Things that are less dense float above things that are more dense. Fresh water can float on top of sea water because the salt in the sea water has brine denser. That is why you float easier in sea water than in fresh water. The cenotes along the Riviera Maya peninsula discharge enough freshwater into the Caribbean Sea to visibly affect the salinity of  the seawater. On calm days, when the outflow from the karst formations is not induced by wave action to mix with the sea water, the freshwater stratifies itself above the denser seawater. The boundary layer between the salty seawater and the less salty freshwater is called a halocline. Ironically, and contrary to scuba divers’ experience, the thermocline at this salinity boundary is reversed with the solar warmed seawater lying below the cool waters just discharged from the sunless cenotes.


Some two and a half feet below the surface of the Caribbean Sea at Tankah Bay, Mexico lies the undulating boundary between saltwater and freshwater. This boundary is visible as shimmering layer of water, similar to what cooking oil floating on top of water in a container might look like. This halocline is visible due to the different refractive indices of saltwater and freshwater.

Swimming on the surface, the submerged halocline can be seen as a glassy underwater layer, wavy like antique window panes before the perfection of modern flat glass manufacturing technique of floating molten glass on top of a sheet of melted, liquid tin. The visibility of the halocline is due to its refractive properties and how light bends as it crosses the freshwater to saltwater boundary.  Since the halocline was relatively shallow, it was easy to dip a hand or arm through the boundary layer while finning along on the surface, resulting in a visible plume of disturbed saltwater, like a cloud of fine dust kicked up by a car driving on a rural dirt road. Both the temperature and salinity differences stayed distinct within the region of disturbed water and did not homogenize, leading to an effect of veins of saltwater wrapped around veins of freshwater, forming a visual cloud of waters having two different refractive indices. Diving through the halocline resulted in being surrounded by an indistinct cloud of the disturbed halocline waters. Within the cloud, being made up of a weave of tendrils of different refractive indices, it was impossible for eyes to focus. It was very much like a dive mask fogging up completely. Actually, the first couple of times this happened to me, and before I realized what was going on, I did think that my mask had fogged up or somehow suffered a failure of some sort.

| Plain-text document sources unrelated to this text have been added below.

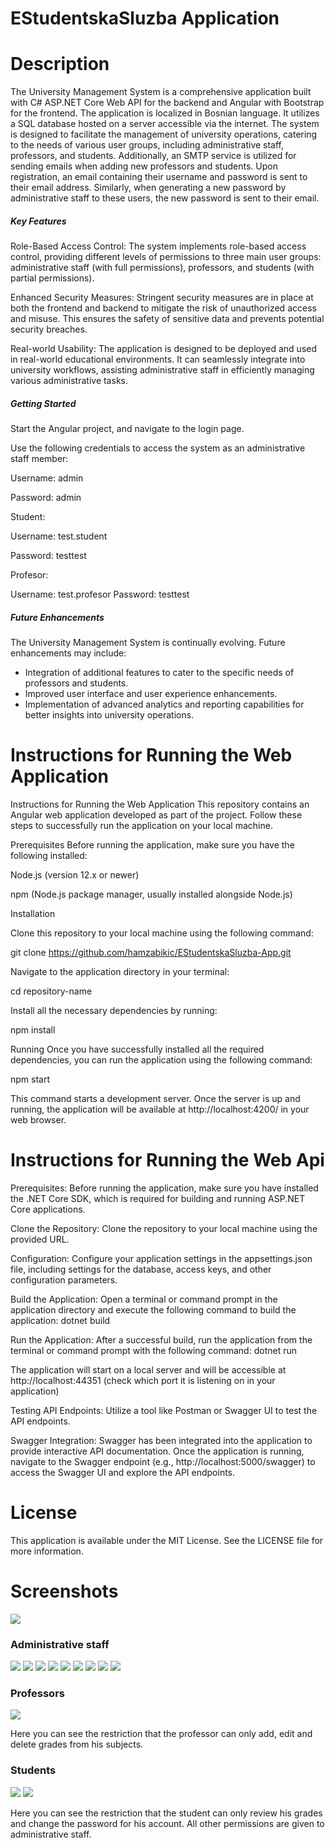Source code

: # EStudentskaSluzba Application

# Description 

The University Management System is a comprehensive application built with C# ASP.NET Core Web API for the backend and Angular with Bootstrap for the frontend. The application is localized in Bosnian language. It utilizes a SQL database hosted on a server accessible via the internet. The system is designed to facilitate the management of university operations, catering to the needs of various user groups, including administrative staff, professors, and students. Additionally, an SMTP service is utilized for sending emails when adding new professors and students. Upon registration, an email containing their username and password is sent to their email address. Similarly, when generating a new password by administrative staff to these users, the new password is sent to their email.

<h5>Key Features</h5>

Role-Based Access Control: The system implements role-based access control, providing different levels of permissions to three main user groups: administrative staff (with full permissions), professors, and students (with partial permissions).

Enhanced Security Measures: Stringent security measures are in place at both the frontend and backend to mitigate the risk of unauthorized access and misuse. This ensures the safety of sensitive data and prevents potential security breaches.

Real-world Usability: The application is designed to be deployed and used in real-world educational environments. It can seamlessly integrate into university workflows, assisting administrative staff in efficiently managing various administrative tasks.

<h5>Getting Started</h5>

Start the Angular project, and navigate to the login page.

Use the following credentials to access the system as an administrative staff member:

Username: admin

Password: admin

Student:

Username: test.student

Password: testtest

Profesor:

Username: test.profesor
Password: testtest

<h5>Future Enhancements</h5>
The University Management System is continually evolving. Future enhancements may include:

- Integration of additional features to cater to the specific needs of professors and students.
- Improved user interface and user experience enhancements.
- Implementation of advanced analytics and reporting capabilities for better insights into university operations.


# Instructions for Running the Web Application
Instructions for Running the Web Application
This repository contains an Angular web application developed as part of the project. Follow these steps to successfully run the application on your local machine.

Prerequisites Before running the application, make sure you have the following installed:

Node.js (version 12.x or newer)

npm (Node.js package manager, usually installed alongside Node.js)

Installation

Clone this repository to your local machine using the following command:

git clone https://github.com/hamzabikic/EStudentskaSluzba-App.git

Navigate to the application directory in your terminal:

cd repository-name

Install all the necessary dependencies by running:

npm install

Running Once you have successfully installed all the required dependencies, you can run the application using the following command:

npm start

This command starts a development server. Once the server is up and running, the application will be available at http://localhost:4200/ in your web browser.

# Instructions for Running the Web Api

Prerequisites: Before running the application, make sure you have installed the .NET Core SDK, which is required for building and running ASP.NET Core applications.

Clone the Repository: Clone the repository to your local machine using the provided URL.

Configuration: Configure your application settings in the appsettings.json file, including settings for the database, access keys, and other configuration parameters.

Build the Application: Open a terminal or command prompt in the application directory and execute the following command to build the application:
dotnet build

Run the Application: After a successful build, run the application from the terminal or command prompt with the following command:
dotnet run

The application will start on a local server and will be accessible at http://localhost:44351 (check which port it is listening on in your application)

Testing API Endpoints: Utilize a tool like Postman or Swagger UI to test the API endpoints.

Swagger Integration: Swagger has been integrated into the application to provide interactive API documentation. Once the application is running, navigate to the Swagger endpoint (e.g., http://localhost:5000/swagger) to access the Swagger UI and explore the API endpoints.

# License
This application is available under the MIT License. See the LICENSE file for more information.

# Screenshots

<img src="/Screenshots/login.JPG">

<h3>Administrative staff </h3>

<img src="/Screenshots/studenti.JPG">
<img src="/Screenshots/dodavanje-studenta.JPG">
<img src="/Screenshots/opstine.JPG">
<img src="/Screenshots/editovanje-studenta-by-referent.JPG">
<img src="/Screenshots/profesori.JPG">
<img src="/Screenshots/upisi.JPG">
<img src="/Screenshots/rate.JPG">
<img src="/Screenshots/ocjene.JPG">
<img src="/Screenshots/uredjivanje-profila.JPG">

<h3>Professors</h3>

<img src="/Screenshots/profesor-ocjene.JPG">
<p>Here you can see the restriction that the professor can only add, edit and delete grades from his subjects.</p>

<h3>Students</h3>

<img src="/Screenshots/student-edit-profila.JPG">
<img src="/Screenshots/student-ocjene.JPG">
<p>Here you can see the restriction that the student can only review his grades and change the password for his account. All other permissions are given to administrative staff.</p>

Drifting within the cloud, and concentrating on focusing and making sense of the visual field, the impression was that the cloud was made up of a grid of whorls of haloclines. It was actually somewhat indescribable. Only the limits of my breath holding capacity forced me to come up from this submerged playground.

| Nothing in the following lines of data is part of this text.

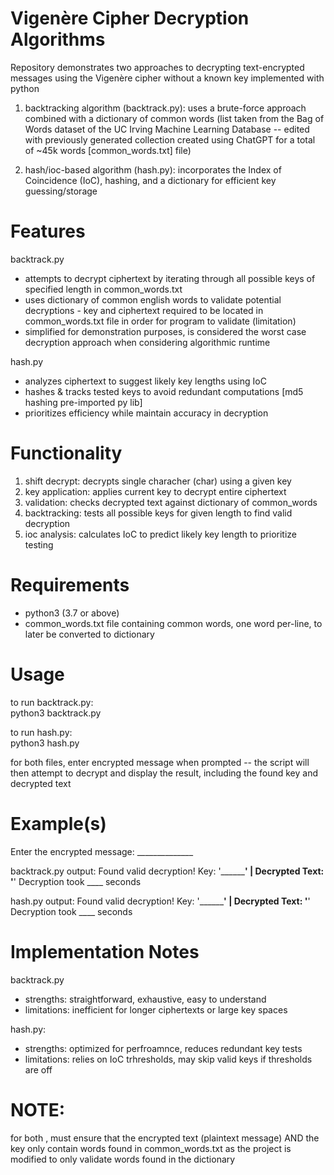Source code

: 

# Vigenère Cipher Decryption Algorithms

Repository demonstrates two approaches to decrypting text-encrypted messages using the Vigenère cipher
without a known key implemented with python

1. backtracking algorithm (backtrack.py):  uses a brute-force approach combined with a dictionary of common words (list taken from the Bag of Words dataset of the UC Irving Machine Learning Database
   -- edited with previously generated collection created using ChatGPT for a total of ~45k words
   [common_words.txt] file)

2. hash/ioc-based algorithm (hash.py): incorporates the Index of Coincidence (IoC), hashing, and a dictionary for efficient key guessing/storage


# Features

backtrack.py
- attempts to decrypt ciphertext by iterating through all possible keys of specified length in common_words.txt
- uses dictionary of common english words to validate potential decryptions - key and ciphertext required to be located in common_words.txt file in order for program to validate (limitation)
- simplified for demonstration purposes, is considered the worst case decryption approach when
  considering algorithmic runtime

hash.py
- analyzes ciphertext to suggest likely key lengths using IoC 
- hashes & tracks tested keys to avoid redundant computations [md5 hashing pre-imported py lib]
- prioritizes efficiency while maintain accuracy in decryption


# Functionality

1. shift decrypt: decrypts single characher (char) using a given key
2. key application: applies current key to decrypt entire ciphertext
3. validation: checks decrypted text against dictionary of common_words
4. backtracking: tests all possible keys for given length to find valid decryption
5. ioc analysis: calculates IoC to predict likely key length to prioritize testing


# Requirements

- python3 (3.7 or above)
- common_words.txt file containing common words, one word per-line, to later be converted to dictionary


# Usage

to run backtrack.py:  
python3 backtrack.py

to run hash.py:      
python3 hash.py

for both files, enter encrypted message when prompted -- the script will then attempt to decrypt and display the result, including the found key and decrypted text


# Example(s)

Enter the encrypted message: ______________

backtrack.py output:
Found valid decryption!
Key: '______________' | Decrypted Text: '________'
Decryption took ____ seconds

hash.py output:
Found valid decryption!
Key: '______________' | Decrypted Text: '________'
Decryption took ____ seconds


# Implementation Notes

backtrack.py
- strengths: straightforward, exhaustive, easy to understand
- limitations: inefficient for longer ciphertexts or large key spaces

hash.py:
- strengths: optimized for perfroamnce, reduces redundant key tests
- limitations: relies on IoC trhresholds, may skip valid keys if thresholds are off

# NOTE: 
for both , must ensure that the encrypted text (plaintext message) AND the key only contain words found in common_words.txt as the project is modified to only validate words found in the dictionary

This was a most unexpected, and most unique swimming experience, and I spent much time playing with the halocline boundary layer, just to watch the almost magical show that would emerge.

The Lesson

We were driving back north to the airport to pick up the last member of our vacation group, who having a prior and unbreakable commitment had to arrive a day later than the rest of us. The drive was easy, the highways in this part of Latin America being constructed mostly in completely straight lines cut through the jungle. The transitos were out in force, and we saw numerous vehicles pulled over by these traffic police, so Mike, who was doing the driving, kept to the ever changing posted speed limit and  drove conservatively. Adding somewhat to our jumpiness were the numerous roadside assistance utility trucks, which provided free assistance for broken down vehicles. These roadside assistance trucks were painted in the same color scheme as the transito pickup trucks and included the same red and blue light bar used by the police. The only way to distinguish the utility trucks from the transito trucks were words painted on the side of the truck, whether it said assistance vehicle or police vehicle.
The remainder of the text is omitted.